Each line in the data must be reproduced as written, except for any picture.

(Recorded data)
-=-=-=-=-

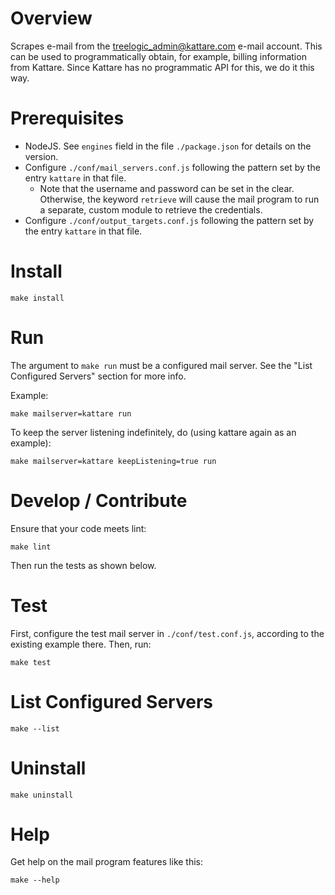 # Overview

Scrapes e-mail from the treelogic_admin@kattare.com e-mail account. This can be used to programmatically obtain, for example, billing information from Kattare. Since Kattare has no programmatic API for this, we do it this way.

# Prerequisites

  * NodeJS.  See `engines` field in the file `./package.json` for details on the version.
  * Configure `./conf/mail_servers.conf.js` following the pattern set by the entry `kattare` in that file.
    * Note that the username and password can be set in the clear.  Otherwise, the keyword `retrieve` will cause the mail
    program to run a separate, custom module to retrieve the credentials.
  * Configure `./conf/output_targets.conf.js` following the pattern set by the entry `kattare` in that file.


# Install

`make install`

# Run

The argument to `make run` must be a configured mail server.  See the "List Configured Servers" section for more info.

Example:

```
make mailserver=kattare run
```

To keep the server listening indefinitely, do (using kattare again as an example):

```
make mailserver=kattare keepListening=true run
```

# Develop / Contribute

Ensure that your code meets lint:

`make lint`

Then run the tests as shown below.

# Test

First, configure the test mail server in `./conf/test.conf.js`, according to the existing example there.  Then, run:

`make test`

# List Configured Servers

`make --list`

# Uninstall

`make uninstall`

# Help

Get help on the mail program features like this:

```
make --help
```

-=-=-=-=-

● Your response
 # Overview

Scrapes e-mail from the treelogic_admin@kattare.com e-mail account. This can be used to programmatically obtain, for example, billing information from Kattare. Since Kattare has no programmatic API for this, we do it this way.

# Prerequisites

  * NodeJS.  See `engines` field in the file `./package.json` for details on the version.
  * Configure `./conf/mail_servers.conf.js` following the pattern set by the entry `kattare` in that file.
    * Note that the username and password can be set in the clear.  Otherwise, the keyword `retrieve` will cause the mail
    program to run a separate, custom module to retrieve the credentials.
  * Configure `./conf/output_targets.conf.js` following the pattern set by the entry `kattare` in that file.


# Install

`make install`

# Run

The argument to `make run` must be a configured mail server.  See the "List Configured Servers" section for more info.

Example:

```
make mailserver=kattare run
```

To keep the server listening indefinitely, do (using kattare again as an example):

```
make mailserver=kattare keepListening=true run
```

# Develop / Contribute

Ensure that your code meets lint:

`make lint`

Then run the tests as shown below.

# Test

First, configure the test mail server in `./conf/test.conf.js`, according to the existing example there.  Then, run:

`make test`

# List Configured Servers

`make --list`

# Uninstall

`make uninstall`

# Help

Get help on the mail program features like this:

```
make --help
```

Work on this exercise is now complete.